# [Your assignment]
The copy must match the data word for word and contain no pictures.

*** Opening of Records supplied ***

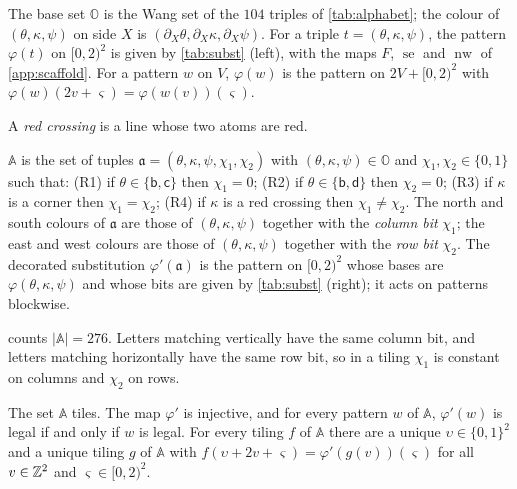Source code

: \begin{definition}\label{scf:def-base}
The base set $\mathbb O$ is the Wang set of the $104$ triples of \cref{tab:alphabet}; the colour of $(\theta,\kappa,\psi)$ on side $X$ is $(\partial_X\theta,\partial_X\kappa,\partial_X\psi)$. For a triple $t=(\theta,\kappa,\psi)$, the pattern $\varphi(t)$ on $[0,2)^2$ is given by \cref{tab:subst} (left), with the maps $F$, $\operatorname{se}$ and $\operatorname{nw}$ of \cref{app:scaffold}. For a pattern $w$ on $V$, $\varphi(w)$ is the pattern on $2V+[0,2)^2$ with $\varphi(w)(2v+\varsigma)=\varphi(w(v))(\varsigma)$.
\end{definition}

A \emph{red crossing} is a line whose two atoms are red.

\begin{definition}\label{scf:def-ruler}
$\mathbb A$ is the set of tuples $\mathfrak a=(\theta,\kappa,\psi,\chi_1,\chi_2)$ with $(\theta,\kappa,\psi)\in\mathbb O$ and $\chi_1,\chi_2\in\{0,1\}$ such that: (R1) if $\theta\in\{\mathsf b,\mathsf c\}$ then $\chi_1=0$; (R2) if $\theta\in\{\mathsf b,\mathsf d\}$ then $\chi_2=0$; (R3) if $\kappa$ is a corner then $\chi_1=\chi_2$; (R4) if $\kappa$ is a red crossing then $\chi_1\ne\chi_2$. The north and south colours of $\mathfrak a$ are those of $(\theta,\kappa,\psi)$ together with the \emph{column bit} $\chi_1$; the east and west colours are those of $(\theta,\kappa,\psi)$ together with the \emph{row bit} $\chi_2$. The decorated substitution $\varphi'(\mathfrak a)$ is the pattern on $[0,2)^2$ whose bases are $\varphi(\theta,\kappa,\psi)$ and whose bits are given by \cref{tab:subst} (right); it acts on patterns blockwise.
\end{definition}

 counts $|\mathbb A|=276$. Letters matching vertically have the same column bit, and letters matching horizontally have the same row bit, so in a tiling $\chi_1$ is constant on columns and $\chi_2$ on rows.

\begin{proposition}[Desubstitution]\label{scf:desub}
The set $\mathbb A$ tiles. The map $\varphi'$ is injective, and for every pattern $w$ of $\mathbb A$, $\varphi'(w)$ is legal if and only if $w$ is legal. For every tiling $f$ of $\mathbb A$ there are a unique $\upsilon\in\{0,1\}^2$ and a unique tiling $g$ of $\mathbb A$ with $f(\upsilon+2v+\varsigma)=\varphi'(g(v))(\varsigma)$ for all $v\in\Z^2$ and $\varsigma\in[0,2)^2$.
\end{proposition}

*** Close of Records supplied ***

# [Result of this task]
Source code

: \begin{definition}\label{scf:def-base}
The base set $\mathbb O$ is the Wang set of the $104$ triples of \cref{tab:alphabet}; the colour of $(\theta,\kappa,\psi)$ on side $X$ is $(\partial_X\theta,\partial_X\kappa,\partial_X\psi)$. For a triple $t=(\theta,\kappa,\psi)$, the pattern $\varphi(t)$ on $[0,2)^2$ is given by \cref{tab:subst} (left), with the maps $F$, $\operatorname{se}$ and $\operatorname{nw}$ of \cref{app:scaffold}. For a pattern $w$ on $V$, $\varphi(w)$ is the pattern on $2V+[0,2)^2$ with $\varphi(w)(2v+\varsigma)=\varphi(w(v))(\varsigma)$.
\end{definition}

A \emph{red crossing} is a line whose two atoms are red.

\begin{definition}\label{scf:def-ruler}
$\mathbb A$ is the set of tuples $\mathfrak a=(\theta,\kappa,\psi,\chi_1,\chi_2)$ with $(\theta,\kappa,\psi)\in\mathbb O$ and $\chi_1,\chi_2\in\{0,1\}$ such that: (R1) if $\theta\in\{\mathsf b,\mathsf c\}$ then $\chi_1=0$; (R2) if $\theta\in\{\mathsf b,\mathsf d\}$ then $\chi_2=0$; (R3) if $\kappa$ is a corner then $\chi_1=\chi_2$; (R4) if $\kappa$ is a red crossing then $\chi_1\ne\chi_2$. The north and south colours of $\mathfrak a$ are those of $(\theta,\kappa,\psi)$ together with the \emph{column bit} $\chi_1$; the east and west colours are those of $(\theta,\kappa,\psi)$ together with the \emph{row bit} $\chi_2$. The decorated substitution $\varphi'(\mathfrak a)$ is the pattern on $[0,2)^2$ whose bases are $\varphi(\theta,\kappa,\psi)$ and whose bits are given by \cref{tab:subst} (right); it acts on patterns blockwise.
\end{definition}

 counts $|\mathbb A|=276$. Letters matching vertically have the same column bit, and letters matching horizontally have the same row bit, so in a tiling $\chi_1$ is constant on columns and $\chi_2$ on rows.

\begin{proposition}[Desubstitution]\label{scf:desub}
The set $\mathbb A$ tiles. The map $\varphi'$ is injective, and for every pattern $w$ of $\mathbb A$, $\varphi'(w)$ is legal if and only if $w$ is legal. For every tiling $f$ of $\mathbb A$ there are a unique $\upsilon\in\{0,1\}^2$ and a unique tiling $g$ of $\mathbb A$ with $f(\upsilon+2v+\varsigma)=\varphi'(g(v))(\varsigma)$ for all $v\in\Z^2$ and $\varsigma\in[0,2)^2$.
\end{proposition}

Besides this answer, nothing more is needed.